Learn the terminology in regards to homelessness, and soon, all aspects of the Citizens Again project such has project management, construction, and more.
The following definitions are taken from The 2019 Annual Homeless Assessment Report (AHAR) to Congress
Annual Homelessness Assessment Report (AHAR)
The AHAR is the annual report that HUD submits to the U.S. Congress. The report provides nationwide estimates of homelessness, including information on the demographic characteristics of homeless persons, service use patterns, and the capacity to house homeless persons. The report is based primarily on HMIS data.
Chronically Homeless Individual
Refers to an individual living in a place not meant for human habitation, who has a disability who has been continuously homeless for one year or more or has experienced at least four episodes of homelessness in the last three years where the combined length of time homeless on those occasions is at least 12 months.
Chronically Homeless People in Families
Refers to people in families in which the head of household has a disability and has either been continuously homeless for one year or more or has experienced at least four episodes of homelessness in the last three years where the combined length of time homeless on those occasions is at least 12 months.
Continuums of Care (CoC)
These are local planning bodies responsible for coordinating the full range of homelessness services in a geographic area, which may cover a city, county, metropolitan area, or an entire state.
A facility with the primary purpose of providing temporary shelter for homeless people.
Generally defined as someone living in facilities or in places not meant for human habitation, or lacks a fixed, regular, and adequate nighttime residence.
Housing First has become one of the most popular housing models for serving chronically homeless people. This approach is based on the understanding that homelessness is primarily a lack of housing and the fastest way to help a person out of homelessness is to provide that person with housing. The housing first approach focuses on providing housing as quickly as possible and subsequently providing services as needed and desired by the program participants.

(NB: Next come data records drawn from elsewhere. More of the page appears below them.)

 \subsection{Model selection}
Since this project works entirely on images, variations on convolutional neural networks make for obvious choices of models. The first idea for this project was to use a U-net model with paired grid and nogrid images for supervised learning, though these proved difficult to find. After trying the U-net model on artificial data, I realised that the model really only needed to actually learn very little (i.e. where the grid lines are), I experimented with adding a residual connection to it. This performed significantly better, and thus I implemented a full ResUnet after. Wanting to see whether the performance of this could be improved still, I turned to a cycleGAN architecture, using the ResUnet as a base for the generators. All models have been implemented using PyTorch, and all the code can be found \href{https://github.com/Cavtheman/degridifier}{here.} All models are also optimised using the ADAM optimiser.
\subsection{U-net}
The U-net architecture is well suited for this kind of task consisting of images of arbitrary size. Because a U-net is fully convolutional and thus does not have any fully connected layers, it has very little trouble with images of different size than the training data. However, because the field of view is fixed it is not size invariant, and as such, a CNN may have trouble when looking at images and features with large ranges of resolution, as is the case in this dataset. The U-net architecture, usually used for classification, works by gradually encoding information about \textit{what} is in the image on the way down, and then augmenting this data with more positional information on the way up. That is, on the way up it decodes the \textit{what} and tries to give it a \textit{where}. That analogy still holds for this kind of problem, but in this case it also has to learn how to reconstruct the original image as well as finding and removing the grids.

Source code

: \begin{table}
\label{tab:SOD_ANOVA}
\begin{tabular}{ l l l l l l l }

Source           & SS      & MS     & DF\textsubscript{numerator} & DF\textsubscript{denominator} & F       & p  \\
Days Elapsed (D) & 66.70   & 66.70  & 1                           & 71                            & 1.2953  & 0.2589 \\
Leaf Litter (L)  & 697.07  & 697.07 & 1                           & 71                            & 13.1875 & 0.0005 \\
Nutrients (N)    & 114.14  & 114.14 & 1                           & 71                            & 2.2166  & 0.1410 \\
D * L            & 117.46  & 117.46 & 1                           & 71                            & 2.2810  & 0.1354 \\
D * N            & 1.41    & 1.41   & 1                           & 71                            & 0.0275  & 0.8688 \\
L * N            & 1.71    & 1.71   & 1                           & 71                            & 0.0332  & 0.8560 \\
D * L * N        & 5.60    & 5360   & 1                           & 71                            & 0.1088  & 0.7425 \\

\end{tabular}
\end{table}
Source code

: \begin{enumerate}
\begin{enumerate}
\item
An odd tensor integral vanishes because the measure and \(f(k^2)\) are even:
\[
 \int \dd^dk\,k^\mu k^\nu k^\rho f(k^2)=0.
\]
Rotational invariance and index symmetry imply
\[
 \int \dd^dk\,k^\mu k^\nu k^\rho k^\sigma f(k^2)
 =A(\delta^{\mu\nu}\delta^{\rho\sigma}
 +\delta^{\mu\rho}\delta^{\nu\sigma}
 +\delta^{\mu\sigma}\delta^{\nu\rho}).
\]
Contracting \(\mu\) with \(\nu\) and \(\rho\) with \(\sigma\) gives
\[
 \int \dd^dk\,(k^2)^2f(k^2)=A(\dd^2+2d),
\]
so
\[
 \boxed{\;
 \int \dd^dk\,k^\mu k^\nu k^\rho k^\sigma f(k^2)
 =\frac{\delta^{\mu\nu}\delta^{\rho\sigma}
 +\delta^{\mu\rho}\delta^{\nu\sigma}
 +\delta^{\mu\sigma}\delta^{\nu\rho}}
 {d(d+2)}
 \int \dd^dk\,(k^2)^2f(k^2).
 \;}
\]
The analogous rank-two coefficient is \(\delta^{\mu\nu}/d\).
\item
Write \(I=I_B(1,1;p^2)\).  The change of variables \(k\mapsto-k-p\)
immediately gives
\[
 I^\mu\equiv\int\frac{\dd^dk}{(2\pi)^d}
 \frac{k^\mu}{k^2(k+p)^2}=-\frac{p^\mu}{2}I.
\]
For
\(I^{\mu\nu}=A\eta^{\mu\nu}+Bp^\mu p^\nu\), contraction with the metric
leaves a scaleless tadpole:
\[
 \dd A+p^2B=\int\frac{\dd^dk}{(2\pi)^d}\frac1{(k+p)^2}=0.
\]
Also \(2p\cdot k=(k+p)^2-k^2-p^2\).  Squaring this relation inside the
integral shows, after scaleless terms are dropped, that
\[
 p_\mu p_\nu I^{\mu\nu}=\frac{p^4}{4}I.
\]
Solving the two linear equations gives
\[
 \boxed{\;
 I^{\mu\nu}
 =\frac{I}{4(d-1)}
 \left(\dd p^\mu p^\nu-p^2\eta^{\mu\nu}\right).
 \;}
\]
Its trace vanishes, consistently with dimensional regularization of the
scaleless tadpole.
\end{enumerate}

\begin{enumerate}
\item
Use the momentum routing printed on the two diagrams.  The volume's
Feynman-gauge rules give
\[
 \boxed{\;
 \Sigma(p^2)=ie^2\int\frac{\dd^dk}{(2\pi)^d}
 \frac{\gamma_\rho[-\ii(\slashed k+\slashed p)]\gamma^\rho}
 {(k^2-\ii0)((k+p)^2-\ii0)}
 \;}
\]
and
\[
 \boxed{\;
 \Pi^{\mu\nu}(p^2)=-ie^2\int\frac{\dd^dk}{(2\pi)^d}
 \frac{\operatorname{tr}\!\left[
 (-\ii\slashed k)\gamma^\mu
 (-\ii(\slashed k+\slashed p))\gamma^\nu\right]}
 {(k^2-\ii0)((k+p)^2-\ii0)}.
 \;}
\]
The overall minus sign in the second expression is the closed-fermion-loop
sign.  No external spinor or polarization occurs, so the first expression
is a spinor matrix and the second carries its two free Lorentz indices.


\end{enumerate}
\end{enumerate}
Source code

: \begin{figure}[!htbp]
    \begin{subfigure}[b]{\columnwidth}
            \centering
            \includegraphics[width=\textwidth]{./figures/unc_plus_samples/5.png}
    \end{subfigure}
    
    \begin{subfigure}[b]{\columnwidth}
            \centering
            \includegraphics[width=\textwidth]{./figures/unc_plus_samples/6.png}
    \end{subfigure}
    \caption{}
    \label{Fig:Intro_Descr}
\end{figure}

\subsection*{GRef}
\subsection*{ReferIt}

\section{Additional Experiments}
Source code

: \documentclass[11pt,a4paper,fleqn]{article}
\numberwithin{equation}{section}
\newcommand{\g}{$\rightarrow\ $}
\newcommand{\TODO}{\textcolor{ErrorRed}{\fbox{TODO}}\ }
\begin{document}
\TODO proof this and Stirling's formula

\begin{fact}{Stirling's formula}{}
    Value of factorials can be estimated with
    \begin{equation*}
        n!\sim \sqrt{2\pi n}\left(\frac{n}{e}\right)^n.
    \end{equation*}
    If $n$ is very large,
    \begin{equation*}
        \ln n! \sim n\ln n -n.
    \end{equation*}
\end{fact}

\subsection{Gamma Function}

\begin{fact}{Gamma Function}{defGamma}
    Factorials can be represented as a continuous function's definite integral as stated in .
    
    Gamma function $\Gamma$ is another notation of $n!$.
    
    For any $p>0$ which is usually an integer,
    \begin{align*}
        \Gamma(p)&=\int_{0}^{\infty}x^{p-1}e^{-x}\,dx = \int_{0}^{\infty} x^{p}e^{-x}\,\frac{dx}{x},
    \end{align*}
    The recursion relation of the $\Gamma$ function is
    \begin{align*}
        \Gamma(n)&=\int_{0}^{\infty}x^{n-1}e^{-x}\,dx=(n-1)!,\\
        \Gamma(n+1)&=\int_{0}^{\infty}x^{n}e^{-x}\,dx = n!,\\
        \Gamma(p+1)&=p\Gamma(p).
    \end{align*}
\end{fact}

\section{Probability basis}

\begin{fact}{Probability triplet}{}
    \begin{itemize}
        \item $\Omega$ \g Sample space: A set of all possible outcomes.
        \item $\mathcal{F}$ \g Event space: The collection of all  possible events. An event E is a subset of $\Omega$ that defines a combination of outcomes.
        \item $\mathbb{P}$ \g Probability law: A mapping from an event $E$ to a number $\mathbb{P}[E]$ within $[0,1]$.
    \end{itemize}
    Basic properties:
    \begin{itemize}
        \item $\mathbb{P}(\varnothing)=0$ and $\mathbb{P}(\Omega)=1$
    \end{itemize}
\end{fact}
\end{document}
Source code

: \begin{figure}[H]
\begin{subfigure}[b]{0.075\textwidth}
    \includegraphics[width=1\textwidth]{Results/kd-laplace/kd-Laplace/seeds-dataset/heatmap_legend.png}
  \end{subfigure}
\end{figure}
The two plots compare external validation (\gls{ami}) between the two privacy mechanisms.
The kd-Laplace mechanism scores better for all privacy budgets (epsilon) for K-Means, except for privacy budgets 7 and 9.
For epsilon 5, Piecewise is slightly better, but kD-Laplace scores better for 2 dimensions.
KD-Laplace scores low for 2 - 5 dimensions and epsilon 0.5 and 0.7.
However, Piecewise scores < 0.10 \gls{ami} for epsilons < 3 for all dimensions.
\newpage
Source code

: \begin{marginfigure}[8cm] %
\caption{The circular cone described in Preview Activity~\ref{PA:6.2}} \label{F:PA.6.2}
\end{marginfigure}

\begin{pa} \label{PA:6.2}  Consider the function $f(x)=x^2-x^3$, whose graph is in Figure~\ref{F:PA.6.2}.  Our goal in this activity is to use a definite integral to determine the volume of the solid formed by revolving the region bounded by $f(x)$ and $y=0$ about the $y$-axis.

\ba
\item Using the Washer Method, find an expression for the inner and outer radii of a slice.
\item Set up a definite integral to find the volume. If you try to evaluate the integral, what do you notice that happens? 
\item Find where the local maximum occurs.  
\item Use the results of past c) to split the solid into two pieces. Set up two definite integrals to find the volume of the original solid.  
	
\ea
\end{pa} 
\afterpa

Housing First does not require people experiencing homelessness to address problems with drugs or alcohol, or behavioral problems. Individuals usually require paying partial rent, utilities, and services. Permanent Supportive Housing and Rapid Rehousing programs are based on the Housing First Model.
Refers to a person who is not part of a family with children during an episode of homelessness. Individuals may be homeless as single adults, unaccompanied youth, or in multiple-adult or multiple-child households.
Housing Inventory Count (HIC)
This is produced by each CoC and provides an annual inventory of beds that assist people in the CoC who are experiencing homelessness or leaving homelessness.
HUD is the federal government’s Housing and Urban Development.
Other Permanent Housing
Housing with or without services that is specifically for formerly homeless people but that does not require people to have a disability.
They are people under age 25 who are the parents or legal guardians of one or more children (under age 18) who are present with or sleeping in the same place as that youth parent, where there is no person over age 24 in the household.
Parenting Youth Household
A household with at least one parenting youth and the child or children for whom the parenting youth is the parent or legal guardian.
People in Families with Children
People who are homeless as part of a household that has at least one adult (age 18 and older) and one child (under age 18).
Point-in-Time (PIT) Count
Refers to the Homeless Census and Survey that is undertaken every two years in the last ten days of January. It is mandatory for all jurisdictions receiving funding from HUD to undertake the Point-in-Time Count. The data gathered from the count helps the County and local homeless service providers to better understand the needs of the community, evaluate the current system of services, and apply for federal and local funding.
Permanent Supportive Housing (PSH)
A housing model designed to provide housing assistance (project- and tenant-based) and supportive services on a long-term basis to formerly homeless people. HUD’s Continuum of Care program, authorized by the McKinney-Vento Act, funds PSH and requires that the client have a disability for eligibility.
A housing model designed to provide temporary housing assistance to people experiencing homelessness, moving them quickly out of homelessness and into permanent housing.
These provide temporary shelter and services to hard-to-serve individuals.
Refers to people who are staying in emergency shelters, transitional housing programs, or safe havens.
Transitional Housing Programs
Provides people experiencing homelessness a place to stay combined with supportive services for up to 24 months.
Unaccompanied Homeless Youth (under 18)
These are people in households with only children who are not part of a family with children or accompanied by their parent or guardian during their episode of homelessness, and who are under the age of 18.
Unaccompanied Homeless Youth (18-24)
People in households without children who are not part of a family with children or accompanied by their parent or guardian during their episode of homelessness, and who are between the ages of 18 and 24.
Refers to people whose primary nighttime location is a public or private place not designated for, or ordinarily used as, a regular sleeping accommodation for people (for example, the streets, vehicles, or parks).
Any person who served on active duty in the armed forces of the United States. This includes Reserves and National Guard members who were called up to active duty.